YOUR INSTRUCTIONS: Take the lines below between the one holding "### 🧩 Tipos de ELB" and the one holding "- **Application Load", inclusive, and copy them exactly. Add nothing.

=-=-=-=-=

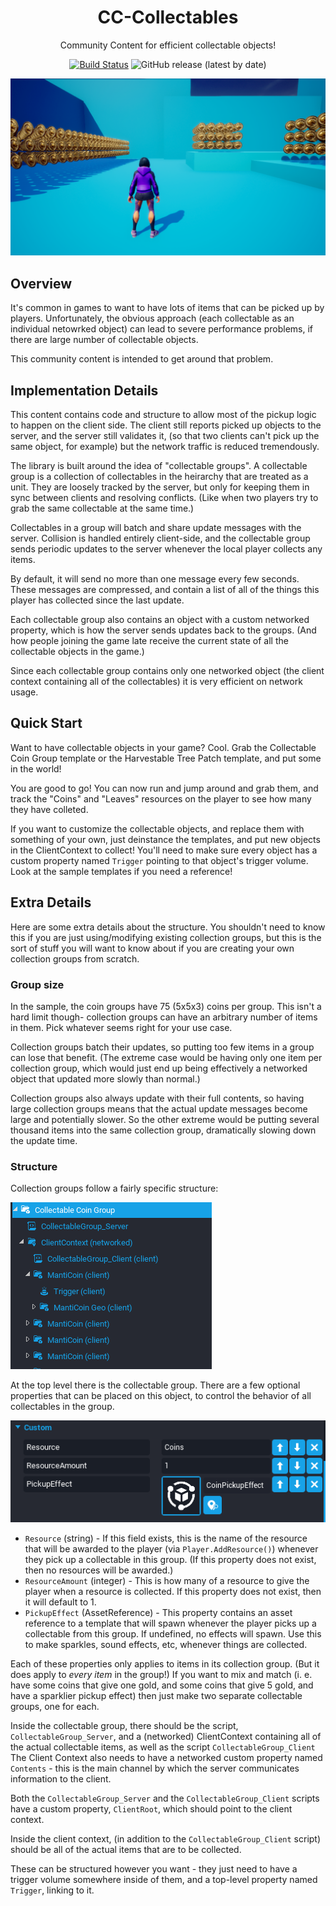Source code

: <div align="center">

# CC-Collectables

Community Content for efficient collectable objects!

[![Build Status](https://github.com/Core-Team-META/CC-Collectables/workflows/CI/badge.svg)](https://github.com/Core-Team-META/CC-Collectables/actions/workflows/ci.yml?query=workflow%3ACI%29)
![GitHub release (latest by date)](https://img.shields.io/github/v/release/Core-Team-META/CC-Collectables?style=plastic)

![TitleCard](ReadmeImages/HeaderImage.png)

</div>



## Overview

It's common in games to want to have lots of items that can be picked up by players.  Unfortunately, the
obvious approach (each collectable as an individual netowrked object) can lead to severe performance
problems, if there are large number of collectable objects.

This community content is intended to get around that problem.


## Implementation Details

This content contains code and structure to allow most of the pickup logic to happen on the client side.
The client still reports picked up objects to the server, and the server still validates it, (so that
two clients can't pick up the same object, for example) but the network traffic is reduced tremendously.

The library is built around the idea of "collectable groups".  A collectable group is a collection of
collectables in the heirarchy that are treated as a unit.  They are loosely tracked by the server, but
only for keeping them in sync between clients and resolving conflicts.  (Like when two players try to
grab the same collectable at the same time.)

Collectables in a group will batch and share update messages with the server.  Collision is handled
entirely client-side, and the collectable group sends periodic updates to the server whenever the
local player collects any items.

By default, it will send no more than one message every few seconds.  These messages are compressed,
and contain a list of all of the things this player has collected since the last update.

Each collectable group also contains an object with a custom networked property, which is how the
server sends updates back to the groups.  (And how people joining the game late receive the current
state of all the collectable objects in the game.)

Since each collectable group contains only one networked object (the client context containing all
of the collectables) it is very efficient on network usage.


## Quick Start

Want to have collectable objects in your game?  Cool.  Grab the Collectable Coin Group template
or the Harvestable Tree Patch template, and put some in the world!

You are good to go!  You can now run and jump around and grab them, and track the "Coins" and "Leaves"
resources on the player to see how many they have colleted.

If you want to customize the collectable objects, and replace them with something of your own,
just deinstance the templates, and put new objects in the ClientContext to collect!  You'll need
to make sure every object has a custom property named `Trigger` pointing to that object's trigger
volume.  Look at the sample templates if you need a reference!


## Extra Details

Here are some extra details about the structure.  You shouldn't need to know this if you are just
using/modifying existing collection groups, but this is the sort of stuff you will want to
know about if you are creating your own collection groups from scratch.

### Group size

In the sample, the coin groups have 75 (5x5x3) coins per group.  This isn't a hard limit though-
collection groups can have an arbitrary number of items in them.  Pick whatever seems right for your
use case.  

Collection groups batch their updates, so putting too few items in a group can lose that benefit.
(The extreme case would be having only one item per collection group, which would just end up being
effectively a networked object that updated more slowly than normal.)

Collection groups also always update with their full contents, so having large collection groups
means that the actual update messages become large and potentially slower.  So the other extreme
would be putting several thousand items into the same collection group, dramatically slowing down
the update time.


### Structure

Collection groups follow a fairly specific structure:

![My image](/ReadmeImages/BasicStructure.png)

At the top level there is the collectable group.  There are a few optional properties that can be placed
on this object, to control the behavior of all collectables in the group.

![My image](/ReadmeImages/CollectableProperties.png)

* `Resource` (string) - If this field exists, this is the name of the resource that will be awarded to the player (via `Player.AddResource()`)
  whenever they pick up a collectable in this group.  (If this property does not exist, then no resources will be awarded.)
* `ResourceAmount` (integer) - This is how many of a resource to give the player when a resource is collected.  If this property does
  not exist, then it will default to 1.
* `PickupEffect` (AssetReference) - This property contains an asset reference to a template that will spawn whenever the player picks up
  a collectable from this group.  If undefined, no effects will spawn.  Use this to make sparkles, sound effects, etc, whenever things
  are collected.

Each of these properties only applies to items in its collection group.  (But it does apply to *every item* in the group!)  If you want to mix
and match (i. e. have some coins that give one gold, and some coins that give 5 gold, and have a sparklier pickup effect) then
just make two separate collectable groups, one for each.

Inside the collectable group, there should be the script, `CollectableGroup_Server`, and a (networked) ClientContext
containing all of the actual collectable items, as well as the script `CollectableGroup_Client`  The Client Context
also needs to have a networked custom property named `Contents` - this is the main channel by which the server
communicates information to the client.

Both the `CollectableGroup_Server` and the `CollectableGroup_Client` scripts have a custom property, `ClientRoot`,
which should point to the client context.

Inside the client context, (in addition to the `CollectableGroup_Client` script) should be all of the actual items
that are to be collected.

These can be structured however you want - they just need to have a trigger volume somewhere inside of them, and a
top-level property named `Trigger`, linking to it.
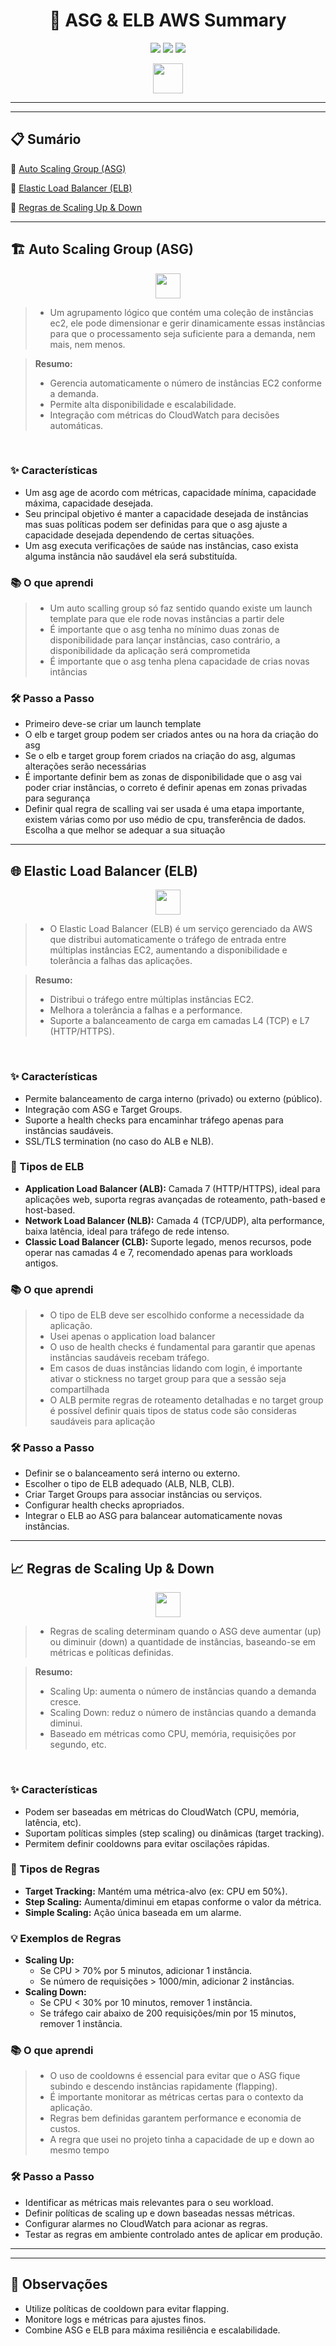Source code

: 

<h1 align="center">🚀 ASG & ELB AWS Summary</h1>

<p align="center">
	<img src="https://img.shields.io/badge/AWS-Auto%20Scaling%20Group-orange?logo=amazonaws&logoColor=white" />
	<img src="https://img.shields.io/badge/Elastic%20Load%20Balancer-blue?logo=amazonaws&logoColor=white" />
	<img src="https://img.shields.io/badge/Scaling%20Rules-green?logo=awslambda&logoColor=white" />
</p>

<p align="center">
	<img src="https://img.icons8.com/color/96/000000/cloud.png" width="48"/>
</p>

<hr/>



---



## 📋 Sumário

🔹 [Auto Scaling Group (ASG)](#auto-scaling-group-asg)

🔹 [Elastic Load Balancer (ELB)](#elastic-load-balancer-elb)

🔹 [Regras de Scaling Up & Down](#regras-de-scaling-up--down)

---


<h2 id="auto-scaling-group-asg">🏗️ Auto Scaling Group (ASG)</h2>

<p align="center">
	<img src="https://img.icons8.com/color/64/000000/resize-four-directions.png" width="40" />
</p>






> - Um agrupamento lógico que contém uma coleção de instâncias ec2, ele pode dimensionar e gerir dinamicamente essas instâncias para que o processamento seja suficiente para a demanda, nem mais, nem menos.


> **Resumo:**
>
> - Gerencia automaticamente o número de instâncias EC2 conforme a demanda.
> - Permite alta disponibilidade e escalabilidade.
> - Integração com métricas do CloudWatch para decisões automáticas.

<br/>

### ✨ Características
- Um asg age de acordo com métricas, capacidade mínima, capacidade máxima, capacidade desejada.
- Seu principal objetivo é manter a capacidade desejada de instâncias mas suas políticas podem ser definidas para que o asg ajuste a capacidade desejada dependendo de certas situações.
- Um asg executa verificações de saúde nas instâncias, caso exista alguma instância não saudável ela será substituída.

### 📚 O que aprendi

> - Um auto scalling group só faz sentido quando existe um launch template para que ele rode novas instâncias a partir dele
> - É importante que o asg tenha no mínimo duas zonas de disponibilidade para lançar instâncias, caso contrário, a disponibilidade da aplicação será comprometida
> - É importante que o asg tenha plena capacidade de crias novas intâncias


### 🛠️ Passo a Passo

- Primeiro deve-se criar um launch template
- O elb e target group podem ser criados antes ou na hora da criação do asg
- Se o elb e target group forem criados na criação do asg, algumas alterações serão necessárias
- É importante definir bem as zonas de disponibilidade que o asg vai poder criar instâncias, o correto é definir apenas em zonas privadas para segurança
- Definir qual regra de scalling vai ser usada é uma etapa importante, existem várias como por uso médio de cpu, transferência de dados. Escolha a que melhor se adequar a sua situação





---


<h2 id="elastic-load-balancer-elb">🌐 Elastic Load Balancer (ELB)</h2>

<p align="center">
	<img src="https://img.icons8.com/color/64/000000/load-balancer.png" width="40" />
</p>





> - O Elastic Load Balancer (ELB) é um serviço gerenciado da AWS que distribui automaticamente o tráfego de entrada entre múltiplas instâncias EC2, aumentando a disponibilidade e tolerância a falhas das aplicações.

> **Resumo:**
>
> - Distribui o tráfego entre múltiplas instâncias EC2.
> - Melhora a tolerância a falhas e a performance.
> - Suporte a balanceamento de carga em camadas L4 (TCP) e L7 (HTTP/HTTPS).

<br/>

### ✨ Características
- Permite balanceamento de carga interno (privado) ou externo (público).
- Integração com ASG e Target Groups.
- Suporte a health checks para encaminhar tráfego apenas para instâncias saudáveis.
- SSL/TLS termination (no caso do ALB e NLB).

### 🧩 Tipos de ELB
- **Application Load Balancer (ALB):** Camada 7 (HTTP/HTTPS), ideal para aplicações web, suporta regras avançadas de roteamento, path-based e host-based.
- **Network Load Balancer (NLB):** Camada 4 (TCP/UDP), alta performance, baixa latência, ideal para tráfego de rede intenso.
- **Classic Load Balancer (CLB):** Suporte legado, menos recursos, pode operar nas camadas 4 e 7, recomendado apenas para workloads antigos.

### 📚 O que aprendi
> - O tipo de ELB deve ser escolhido conforme a necessidade da aplicação.
> - Usei apenas o application load balancer
> - O uso de health checks é fundamental para garantir que apenas instâncias saudáveis recebam tráfego.
> - Em casos de duas instâncias lidando com login, é importante ativar o stickness no target group para que a sessão seja compartilhada
> - O ALB permite regras de roteamento detalhadas e no target group é possível definir quais tipos de status code são consideras saudáveis para aplicação

### 🛠️ Passo a Passo
- Definir se o balanceamento será interno ou externo.
- Escolher o tipo de ELB adequado (ALB, NLB, CLB).
- Criar Target Groups para associar instâncias ou serviços.
- Configurar health checks apropriados.
- Integrar o ELB ao ASG para balancear automaticamente novas instâncias.


---


<h2 id="regras-de-scaling-up--down">📈 Regras de Scaling Up & Down</h2>

<p align="center">
	<img src="https://img.icons8.com/color/64/000000/automatic.png" width="40" />
</p>





> - Regras de scaling determinam quando o ASG deve aumentar (up) ou diminuir (down) a quantidade de instâncias, baseando-se em métricas e políticas definidas.

> **Resumo:**
>
> - Scaling Up: aumenta o número de instâncias quando a demanda cresce.
> - Scaling Down: reduz o número de instâncias quando a demanda diminui.
> - Baseado em métricas como CPU, memória, requisições por segundo, etc.

<br/>

### ✨ Características
- Podem ser baseadas em métricas do CloudWatch (CPU, memória, latência, etc).
- Suportam políticas simples (step scaling) ou dinâmicas (target tracking).
- Permitem definir cooldowns para evitar oscilações rápidas.

### 🧩 Tipos de Regras
- **Target Tracking:** Mantém uma métrica-alvo (ex: CPU em 50%).
- **Step Scaling:** Aumenta/diminui em etapas conforme o valor da métrica.
- **Simple Scaling:** Ação única baseada em um alarme.

### 💡 Exemplos de Regras
- **Scaling Up:**
	- Se CPU > 70% por 5 minutos, adicionar 1 instância.
	- Se número de requisições > 1000/min, adicionar 2 instâncias.
- **Scaling Down:**
	- Se CPU < 30% por 10 minutos, remover 1 instância.
	- Se tráfego cair abaixo de 200 requisições/min por 15 minutos, remover 1 instância.

### 📚 O que aprendi
> - O uso de cooldowns é essencial para evitar que o ASG fique subindo e descendo instâncias rapidamente (flapping).
> - É importante monitorar as métricas certas para o contexto da aplicação.
> - Regras bem definidas garantem performance e economia de custos.
> - A regra que usei no projeto tinha a capacidade de up e down ao mesmo tempo

### 🛠️ Passo a Passo
- Identificar as métricas mais relevantes para o seu workload.
- Definir políticas de scaling up e down baseadas nessas métricas.
- Configurar alarmes no CloudWatch para acionar as regras.
- Testar as regras em ambiente controlado antes de aplicar em produção.

---


---

## 📝 Observações

- Utilize políticas de cooldown para evitar flapping.
- Monitore logs e métricas para ajustes finos.
- Combine ASG e ELB para máxima resiliência e escalabilidade.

=-=-=-=-=

SOLUTION:
### 🧩 Tipos de ELB
- **Application Load Balancer (ALB):** Camada 7 (HTTP/HTTPS), ideal para aplicações web, suporta regras avançadas de roteamento, path-based e host-based.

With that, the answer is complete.